> **DATA FOR PROCESSING**:
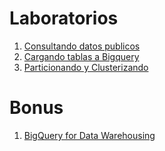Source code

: # Laboratorios

1. [Consultando datos publicos](https://cloud.google.com/bigquery/docs/quickstarts/query-public-dataset-console)
2. [Cargando tablas a Bigquery](./cargando_tablas_a_bigquery.md)
3. [Particionando y Clusterizando](https://cloud.google.com/blog/topics/developers-practitioners/bigquery-explained-storage-overview)

# Bonus

1. [BigQuery for Data Warehousing](https://www.cloudskillsboost.google/quests/68?catalog_rank=%7B%22rank%22%3A3%2C%22num_filters%22%3A0%2C%22has_search%22%3Atrue%7D&search_id=17649189)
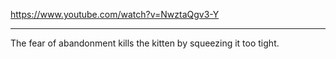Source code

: <a href="https://www.youtube.com/watch?v=NwztaQgv3-Y" target="_blank">https://www.youtube.com/watch?v=NwztaQgv3-Y</a>

---

The fear of abandonment kills the kitten by squeezing it too tight.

> **WHAT YOU ARE ASKED TO DO**: In the copy, include each entry exactly as written and none of the pictures.

> **EXERCISE OUTPUT**:
Source code

: # Laboratorios

1. [Consultando datos publicos](https://cloud.google.com/bigquery/docs/quickstarts/query-public-dataset-console)
2. [Cargando tablas a Bigquery](./cargando_tablas_a_bigquery.md)
3. [Particionando y Clusterizando](https://cloud.google.com/blog/topics/developers-practitioners/bigquery-explained-storage-overview)

# Bonus

1. [BigQuery for Data Warehousing](https://www.cloudskillsboost.google/quests/68?catalog_rank=%7B%22rank%22%3A3%2C%22num_filters%22%3A0%2C%22has_search%22%3Atrue%7D&search_id=17649189)
Source code

: <a href="https://www.youtube.com/watch?v=NwztaQgv3-Y" target="_blank">https://www.youtube.com/watch?v=NwztaQgv3-Y</a>

---

The fear of abandonment kills the kitten by squeezing it too tight.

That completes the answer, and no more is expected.